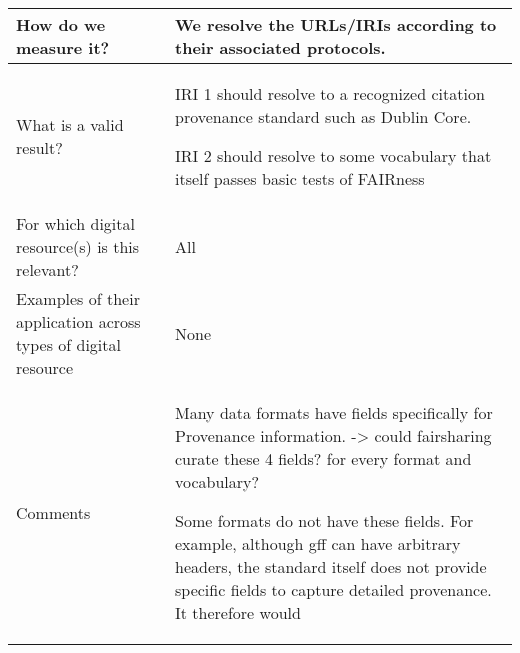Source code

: \documentclass[english]{article}
\begin{document}
\begin{longtable}{|p{5cm}|p{9cm}|}
\\



\hline
How do we measure it? &  


We resolve the URLs/IRIs according to their associated protocols. 


\\



\hline
What is a valid result? &  


IRI 1 should resolve to a recognized citation provenance standard such as Dublin Core.\newline 

IRI 2 should resolve to some vocabulary that itself passes basic tests of FAIRness\newline


\\



\hline
For which digital resource(s) is this relevant? &  All\\



\hline
Examples of their application across types of digital resource &  None

\\



\hline

Comments & 


Many data formats have fields specifically for Provenance information.  -> could fairsharing curate these 4 fields? for every format and vocabulary? \newline

Some formats do not have these fields.  For example, although gff can have arbitrary headers, the standard itself does not provide specific fields to capture detailed provenance. It therefore would 




\\
\hline

\end{longtable}




\newpage
\end{document}
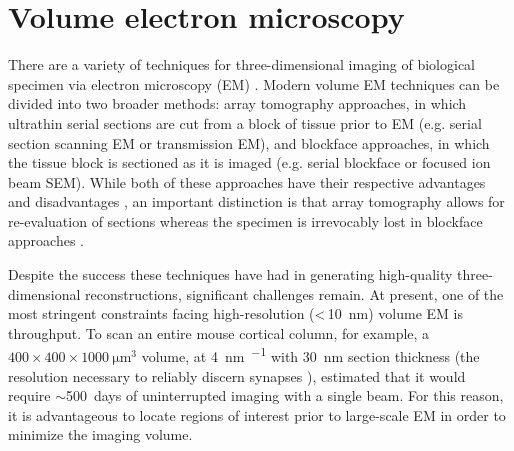 

\section{Volume electron microscopy}
\label{sec:1_vEM}

There are a variety of techniques for three-dimensional imaging of biological specimen via electron microscopy (EM) \cite{peddie2014exploring}. Modern volume EM techniques can be divided into two broader methods: array tomography approaches, in which ultrathin serial sections are cut from a block of tissue prior to EM (e.g. serial section scanning EM or transmission EM), and blockface approaches, in which the tissue block is sectioned as it is imaged (e.g. serial blockface or focused ion beam SEM). While both of these approaches have their respective advantages and disadvantages \cite{briggman2012volume, peddie2014exploring}, an important distinction is that array tomography allows for re-evaluation of sections whereas the specimen is irrevocably lost in blockface approaches \cite{schifferer2021niwaki}.

Despite the success these techniques have had in generating high-quality three-dimensional reconstructions, significant challenges remain. At present, one of the most stringent constraints facing high-resolution (<\,\SI{10}{\nano\meter}) volume EM is throughput. To scan an entire mouse cortical column, for example, a $400 \times 400 \times \SI{1000}{\micro\meter^3}$ volume, at \SI{4}{\nano\meter\per\pixel} with \SI{30}{\nano\meter} section thickness (the resolution necessary to reliably discern synapses \cite{harris1989dendritic, meinertzhagen1991synaptic}), \textcite{briggman2012volume} estimated that it would require ${\sim}$\SI{500}{days} of uninterrupted imaging with a single beam. For this reason, it is advantageous to locate regions of interest prior to large-scale EM in order to minimize the imaging volume.

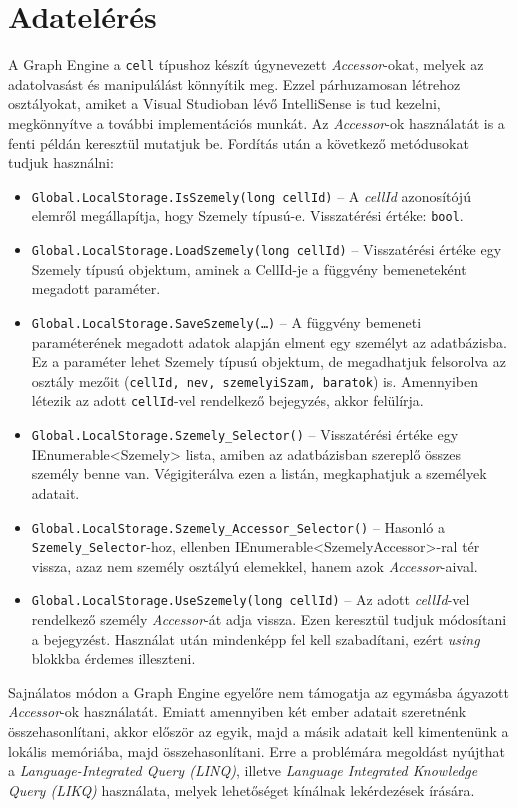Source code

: \section{Adatelérés}

A Graph Engine a \texttt{cell} típushoz készít úgynevezett \emph{Accessor}-okat, melyek az adatolvasást és manipulálást könnyítik meg. Ezzel párhuzamosan létrehoz osztályokat, amiket a Visual Studioban lévő IntelliSense is tud kezelni, megkönnyítve a további implementációs munkát. Az \emph{Accessor}-ok használatát is a fenti példán keresztül mutatjuk be. Fordítás után a következő metódusokat tudjuk használni: 
\begin{itemize}
	\item \texttt{Global.LocalStorage.IsSzemely(long cellId)} \--- A \emph{cellId} azonosítójú elemről megállapítja, hogy Szemely típusú-e. Visszatérési értéke: \texttt{bool}.
	\item \texttt{Global.LocalStorage.LoadSzemely(long cellId)} \--- Visszatérési értéke egy Szemely típusú objektum, aminek a CellId-je a függvény bemeneteként megadott paraméter.
	\item \texttt{Global.LocalStorage.SaveSzemely(\ldots{})} \--- A függvény bemeneti paraméterének megadott adatok alapján elment egy személyt az adatbázisba. Ez a paraméter lehet Szemely típusú objektum, de megadhatjuk felsorolva az osztály mezőit (\texttt{cellId, nev, szemelyiSzam, baratok}) is. Amennyiben létezik az adott \texttt{cellId}-vel rendelkező bejegyzés, akkor felülírja.
	\item \texttt{Global.LocalStorage.Szemely\_Selector()} \--- Visszatérési értéke egy IEnumerable<Szemely> lista, amiben az adatbázisban szereplő összes személy benne van. Végigiterálva ezen a listán, megkaphatjuk a személyek adatait.
	\item \texttt{Global.LocalStorage.Szemely\_Accessor\_Selector()} \--- Hasonló a \texttt{Szemely\_Selector}-hoz, ellenben IEnumerable<SzemelyAccessor>-ral tér vissza, azaz nem személy osztályú elemekkel, hanem azok \emph{Accessor}-aival.
	\item \texttt{Global.LocalStorage.UseSzemely(long cellId)} \--- Az adott \emph{cellId}-vel rendelkező személy \emph{Accessor}-át adja vissza. Ezen keresztül tudjuk módosítani a bejegyzést. Használat után mindenképp fel kell szabadítani, ezért \emph{using} blokkba érdemes illeszteni.
\end{itemize}

Sajnálatos módon a Graph Engine egyelőre nem támogatja az egymásba ágyazott \emph{Accessor}-ok használatát. Emiatt amennyiben két ember adatait szeretnénk összehasonlítani, akkor először az egyik, majd a másik adatait kell kimentenünk a lokális memóriába, majd összehasonlítani. Erre a problémára megoldást nyújthat a \emph{Language-Integrated Query (LINQ)}, illetve \emph{Language Integrated Knowledge Query (LIKQ)} használata, melyek lehetőséget kínálnak lekérdezések írására.


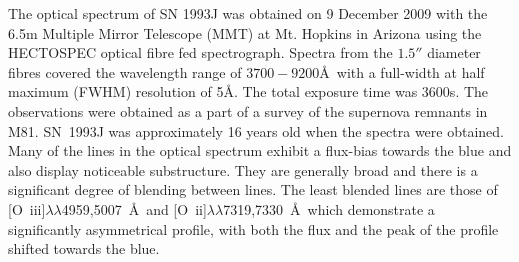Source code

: The optical spectrum of SN 1993J was obtained on 9 December 2009 with the 6.5m Multiple Mirror Telescope (MMT) at Mt. Hopkins in Arizona using the HECTOSPEC optical fibre fed spectrograph. Spectra from the $1.5''$ diameter fibres covered the wavelength range of $3700-9200$\AA\  with a full-width at half maximum (FWHM) resolution of 5\AA.  The total exposure time was 3600s. The observations were obtained as a part of a survey of the supernova remnants in M81.  SN~1993J was approximately 16 years old when the spectra were obtained.  Many of the lines in the optical spectrum exhibit a flux-bias towards the blue and also display noticeable substructure.  They are generally broad and  there is a significant degree of blending between lines.  The least blended lines are those of [O~{\sc iii}]$\lambda\lambda$4959,5007~\AA\ and [O~{\sc ii}]$\lambda\lambda$7319,7330~\AA\ which demonstrate a significantly asymmetrical profile, with both the flux and the peak of the profile shifted towards the blue.

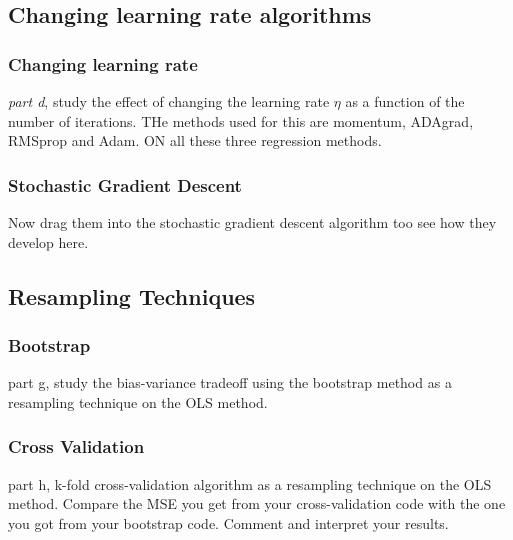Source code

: \documentclass[amssymb,twocolumn,aps]{revtex4}
\begin{document}
\subsection{Changing learning rate algorithms}

\subsubsection{Changing learning rate}
\textit{part d}, study the effect of changing the learning rate $\eta$ as a function of the number of iterations. THe methods used for this are momentum, ADAgrad, RMSprop and Adam.
ON all these three regression methods.

\subsubsection{Stochastic Gradient Descent}
Now drag them into the stochastic gradient descent algorithm too see how they develop here.


\subsection{Resampling Techniques}

\subsubsection{Bootstrap}
part g, study the bias-variance tradeoff using the bootstrap method as a resampling technique on the OLS method.

\subsubsection{Cross Validation}
part h, k-fold cross-validation algorithm as a resampling technique on the OLS method. Compare the MSE you get from your cross-validation code with the one you got from your bootstrap code.
Comment and interpret your results.
\end{document}

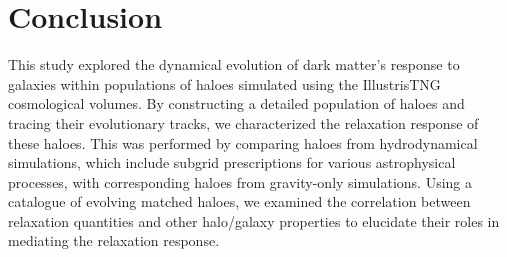












\section{Conclusion}
\label{sec:conclusion}

This study explored the dynamical evolution of dark matter's response to galaxies within populations of haloes simulated using the IllustrisTNG cosmological volumes. By constructing a detailed population of haloes and tracing their evolutionary tracks, we characterized the relaxation response of these haloes. This was performed by comparing haloes from hydrodynamical simulations, which include subgrid prescriptions for various astrophysical processes, with corresponding haloes from gravity-only simulations. Using a catalogue of evolving matched haloes, we examined the correlation between relaxation quantities and other halo/galaxy properties to elucidate their roles in mediating the relaxation response.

THE TASK: Print all the lines above again exactly, without any pictures.

RESULT FOR THIS TASK:
Source code

: \documentclass[english]{article}
\begin{document}
\begin{longtable}{|p{5cm}|p{9cm}|}
\\



\hline
How do we measure it? &  


We resolve the URLs/IRIs according to their associated protocols. 


\\



\hline
What is a valid result? &  


IRI 1 should resolve to a recognized citation provenance standard such as Dublin Core.\newline 

IRI 2 should resolve to some vocabulary that itself passes basic tests of FAIRness\newline


\\



\hline
For which digital resource(s) is this relevant? &  All\\



\hline
Examples of their application across types of digital resource &  None

\\



\hline

Comments & 


Many data formats have fields specifically for Provenance information.  -> could fairsharing curate these 4 fields? for every format and vocabulary? \newline

Some formats do not have these fields.  For example, although gff can have arbitrary headers, the standard itself does not provide specific fields to capture detailed provenance. It therefore would 




\\
\hline

\end{longtable}




\newpage
\end{document}

\section{Volume electron microscopy}
\label{sec:1_vEM}

There are a variety of techniques for three-dimensional imaging of biological specimen via electron microscopy (EM) \cite{peddie2014exploring}. Modern volume EM techniques can be divided into two broader methods: array tomography approaches, in which ultrathin serial sections are cut from a block of tissue prior to EM (e.g. serial section scanning EM or transmission EM), and blockface approaches, in which the tissue block is sectioned as it is imaged (e.g. serial blockface or focused ion beam SEM). While both of these approaches have their respective advantages and disadvantages \cite{briggman2012volume, peddie2014exploring}, an important distinction is that array tomography allows for re-evaluation of sections whereas the specimen is irrevocably lost in blockface approaches \cite{schifferer2021niwaki}.

Despite the success these techniques have had in generating high-quality three-dimensional reconstructions, significant challenges remain. At present, one of the most stringent constraints facing high-resolution (<\,\SI{10}{\nano\meter}) volume EM is throughput. To scan an entire mouse cortical column, for example, a $400 \times 400 \times \SI{1000}{\micro\meter^3}$ volume, at \SI{4}{\nano\meter\per\pixel} with \SI{30}{\nano\meter} section thickness (the resolution necessary to reliably discern synapses \cite{harris1989dendritic, meinertzhagen1991synaptic}), \textcite{briggman2012volume} estimated that it would require ${\sim}$\SI{500}{days} of uninterrupted imaging with a single beam. For this reason, it is advantageous to locate regions of interest prior to large-scale EM in order to minimize the imaging volume.

Source code

: \section{Adatelérés}

A Graph Engine a \texttt{cell} típushoz készít úgynevezett \emph{Accessor}-okat, melyek az adatolvasást és manipulálást könnyítik meg. Ezzel párhuzamosan létrehoz osztályokat, amiket a Visual Studioban lévő IntelliSense is tud kezelni, megkönnyítve a további implementációs munkát. Az \emph{Accessor}-ok használatát is a fenti példán keresztül mutatjuk be. Fordítás után a következő metódusokat tudjuk használni: 
\begin{itemize}
	\item \texttt{Global.LocalStorage.IsSzemely(long cellId)} \--- A \emph{cellId} azonosítójú elemről megállapítja, hogy Szemely típusú-e. Visszatérési értéke: \texttt{bool}.
	\item \texttt{Global.LocalStorage.LoadSzemely(long cellId)} \--- Visszatérési értéke egy Szemely típusú objektum, aminek a CellId-je a függvény bemeneteként megadott paraméter.
	\item \texttt{Global.LocalStorage.SaveSzemely(\ldots{})} \--- A függvény bemeneti paraméterének megadott adatok alapján elment egy személyt az adatbázisba. Ez a paraméter lehet Szemely típusú objektum, de megadhatjuk felsorolva az osztály mezőit (\texttt{cellId, nev, szemelyiSzam, baratok}) is. Amennyiben létezik az adott \texttt{cellId}-vel rendelkező bejegyzés, akkor felülírja.
	\item \texttt{Global.LocalStorage.Szemely\_Selector()} \--- Visszatérési értéke egy IEnumerable<Szemely> lista, amiben az adatbázisban szereplő összes személy benne van. Végigiterálva ezen a listán, megkaphatjuk a személyek adatait.
	\item \texttt{Global.LocalStorage.Szemely\_Accessor\_Selector()} \--- Hasonló a \texttt{Szemely\_Selector}-hoz, ellenben IEnumerable<SzemelyAccessor>-ral tér vissza, azaz nem személy osztályú elemekkel, hanem azok \emph{Accessor}-aival.
	\item \texttt{Global.LocalStorage.UseSzemely(long cellId)} \--- Az adott \emph{cellId}-vel rendelkező személy \emph{Accessor}-át adja vissza. Ezen keresztül tudjuk módosítani a bejegyzést. Használat után mindenképp fel kell szabadítani, ezért \emph{using} blokkba érdemes illeszteni.
\end{itemize}

Sajnálatos módon a Graph Engine egyelőre nem támogatja az egymásba ágyazott \emph{Accessor}-ok használatát. Emiatt amennyiben két ember adatait szeretnénk összehasonlítani, akkor először az egyik, majd a másik adatait kell kimentenünk a lokális memóriába, majd összehasonlítani. Erre a problémára megoldást nyújthat a \emph{Language-Integrated Query (LINQ)}, illetve \emph{Language Integrated Knowledge Query (LIKQ)} használata, melyek lehetőséget kínálnak lekérdezések írására.


Source code

: The optical spectrum of SN 1993J was obtained on 9 December 2009 with the 6.5m Multiple Mirror Telescope (MMT) at Mt. Hopkins in Arizona using the HECTOSPEC optical fibre fed spectrograph. Spectra from the $1.5''$ diameter fibres covered the wavelength range of $3700-9200$\AA\  with a full-width at half maximum (FWHM) resolution of 5\AA.  The total exposure time was 3600s. The observations were obtained as a part of a survey of the supernova remnants in M81.  SN~1993J was approximately 16 years old when the spectra were obtained.  Many of the lines in the optical spectrum exhibit a flux-bias towards the blue and also display noticeable substructure.  They are generally broad and  there is a significant degree of blending between lines.  The least blended lines are those of [O~{\sc iii}]$\lambda\lambda$4959,5007~\AA\ and [O~{\sc ii}]$\lambda\lambda$7319,7330~\AA\ which demonstrate a significantly asymmetrical profile, with both the flux and the peak of the profile shifted towards the blue.

Source code

: \documentclass[amssymb,twocolumn,aps]{revtex4}
\begin{document}
\subsection{Changing learning rate algorithms}

\subsubsection{Changing learning rate}
\textit{part d}, study the effect of changing the learning rate $\eta$ as a function of the number of iterations. THe methods used for this are momentum, ADAgrad, RMSprop and Adam.
ON all these three regression methods.

\subsubsection{Stochastic Gradient Descent}
Now drag them into the stochastic gradient descent algorithm too see how they develop here.


\subsection{Resampling Techniques}

\subsubsection{Bootstrap}
part g, study the bias-variance tradeoff using the bootstrap method as a resampling technique on the OLS method.

\subsubsection{Cross Validation}
part h, k-fold cross-validation algorithm as a resampling technique on the OLS method. Compare the MSE you get from your cross-validation code with the one you got from your bootstrap code.
Comment and interpret your results.
\end{document}













\section{Conclusion}
\label{sec:conclusion}

This study explored the dynamical evolution of dark matter's response to galaxies within populations of haloes simulated using the IllustrisTNG cosmological volumes. By constructing a detailed population of haloes and tracing their evolutionary tracks, we characterized the relaxation response of these haloes. This was performed by comparing haloes from hydrodynamical simulations, which include subgrid prescriptions for various astrophysical processes, with corresponding haloes from gravity-only simulations. Using a catalogue of evolving matched haloes, we examined the correlation between relaxation quantities and other halo/galaxy properties to elucidate their roles in mediating the relaxation response.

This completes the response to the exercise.